#### About this task:
Exactly as written, copy the lines of the data below from the first through the one containing "strategies for analyzing".

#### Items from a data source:
◆ ◆ ◆ ◆
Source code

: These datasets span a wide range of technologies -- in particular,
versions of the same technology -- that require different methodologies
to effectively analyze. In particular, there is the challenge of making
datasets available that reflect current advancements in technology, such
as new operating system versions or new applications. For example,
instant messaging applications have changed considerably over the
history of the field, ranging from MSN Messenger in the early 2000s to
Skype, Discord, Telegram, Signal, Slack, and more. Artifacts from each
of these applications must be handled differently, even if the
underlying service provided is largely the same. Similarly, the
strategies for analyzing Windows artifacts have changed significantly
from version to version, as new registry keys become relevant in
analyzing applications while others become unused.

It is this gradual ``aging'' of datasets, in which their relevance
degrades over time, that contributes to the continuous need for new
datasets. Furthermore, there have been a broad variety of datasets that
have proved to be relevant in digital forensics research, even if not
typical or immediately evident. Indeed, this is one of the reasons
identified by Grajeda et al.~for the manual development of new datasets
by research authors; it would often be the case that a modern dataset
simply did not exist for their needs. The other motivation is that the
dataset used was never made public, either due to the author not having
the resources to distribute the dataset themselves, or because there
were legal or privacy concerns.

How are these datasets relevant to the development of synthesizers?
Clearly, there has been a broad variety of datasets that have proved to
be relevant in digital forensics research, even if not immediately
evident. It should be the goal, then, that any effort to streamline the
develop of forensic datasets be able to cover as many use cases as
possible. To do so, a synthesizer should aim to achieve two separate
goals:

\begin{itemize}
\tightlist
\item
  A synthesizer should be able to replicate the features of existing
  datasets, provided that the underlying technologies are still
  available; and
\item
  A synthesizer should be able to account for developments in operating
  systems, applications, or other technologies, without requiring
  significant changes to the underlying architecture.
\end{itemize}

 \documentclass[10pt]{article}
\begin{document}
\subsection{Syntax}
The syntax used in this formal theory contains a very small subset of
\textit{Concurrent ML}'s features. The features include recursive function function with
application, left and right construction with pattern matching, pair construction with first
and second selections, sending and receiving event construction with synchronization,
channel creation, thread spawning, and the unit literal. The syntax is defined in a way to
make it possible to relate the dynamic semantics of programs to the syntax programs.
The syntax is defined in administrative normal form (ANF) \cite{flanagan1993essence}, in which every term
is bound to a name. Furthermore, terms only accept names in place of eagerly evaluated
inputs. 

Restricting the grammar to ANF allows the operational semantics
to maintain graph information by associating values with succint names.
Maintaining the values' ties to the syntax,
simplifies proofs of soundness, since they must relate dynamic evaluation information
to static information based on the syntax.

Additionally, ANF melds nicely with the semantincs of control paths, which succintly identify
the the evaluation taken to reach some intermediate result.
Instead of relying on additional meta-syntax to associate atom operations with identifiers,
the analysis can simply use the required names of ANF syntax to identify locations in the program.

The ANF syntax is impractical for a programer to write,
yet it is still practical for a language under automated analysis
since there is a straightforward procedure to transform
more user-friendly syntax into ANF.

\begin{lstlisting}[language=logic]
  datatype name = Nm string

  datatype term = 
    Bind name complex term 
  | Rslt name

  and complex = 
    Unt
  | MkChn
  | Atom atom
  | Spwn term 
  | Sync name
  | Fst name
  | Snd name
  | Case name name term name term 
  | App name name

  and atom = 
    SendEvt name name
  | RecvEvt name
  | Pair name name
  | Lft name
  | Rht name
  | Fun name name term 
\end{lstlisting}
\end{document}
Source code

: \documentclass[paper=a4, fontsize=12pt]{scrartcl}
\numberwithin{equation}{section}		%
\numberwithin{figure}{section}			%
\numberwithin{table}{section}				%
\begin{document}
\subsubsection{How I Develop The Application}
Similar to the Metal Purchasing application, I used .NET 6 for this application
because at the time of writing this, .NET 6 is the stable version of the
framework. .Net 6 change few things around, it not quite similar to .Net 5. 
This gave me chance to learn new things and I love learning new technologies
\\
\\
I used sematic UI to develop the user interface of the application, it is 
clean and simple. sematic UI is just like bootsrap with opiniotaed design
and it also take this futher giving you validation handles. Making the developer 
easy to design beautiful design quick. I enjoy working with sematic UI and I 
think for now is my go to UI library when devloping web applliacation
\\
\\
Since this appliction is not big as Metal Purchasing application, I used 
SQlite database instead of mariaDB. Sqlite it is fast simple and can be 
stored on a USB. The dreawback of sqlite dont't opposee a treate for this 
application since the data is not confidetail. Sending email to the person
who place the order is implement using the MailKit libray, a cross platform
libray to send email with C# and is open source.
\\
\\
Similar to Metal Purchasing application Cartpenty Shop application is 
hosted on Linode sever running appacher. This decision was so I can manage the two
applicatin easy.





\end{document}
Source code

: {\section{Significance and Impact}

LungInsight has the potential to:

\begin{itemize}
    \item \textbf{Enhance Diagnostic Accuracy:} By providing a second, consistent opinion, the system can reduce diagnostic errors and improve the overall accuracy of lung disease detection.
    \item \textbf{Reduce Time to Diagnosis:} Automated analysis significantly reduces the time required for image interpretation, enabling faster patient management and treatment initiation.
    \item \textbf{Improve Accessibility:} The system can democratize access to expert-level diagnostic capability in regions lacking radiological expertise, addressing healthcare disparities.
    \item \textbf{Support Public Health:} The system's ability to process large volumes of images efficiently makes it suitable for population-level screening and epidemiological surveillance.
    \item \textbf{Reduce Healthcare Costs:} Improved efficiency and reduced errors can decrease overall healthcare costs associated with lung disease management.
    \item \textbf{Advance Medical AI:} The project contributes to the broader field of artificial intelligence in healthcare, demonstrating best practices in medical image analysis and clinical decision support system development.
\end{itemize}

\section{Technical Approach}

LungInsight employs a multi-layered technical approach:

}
◆ ◆ ◆ ◆
#### Response to the task:
Source code

: These datasets span a wide range of technologies -- in particular,
versions of the same technology -- that require different methodologies
to effectively analyze. In particular, there is the challenge of making
datasets available that reflect current advancements in technology, such
as new operating system versions or new applications. For example,
instant messaging applications have changed considerably over the
history of the field, ranging from MSN Messenger in the early 2000s to
Skype, Discord, Telegram, Signal, Slack, and more. Artifacts from each
of these applications must be handled differently, even if the
underlying service provided is largely the same. Similarly, the
strategies for analyzing Windows artifacts have changed significantly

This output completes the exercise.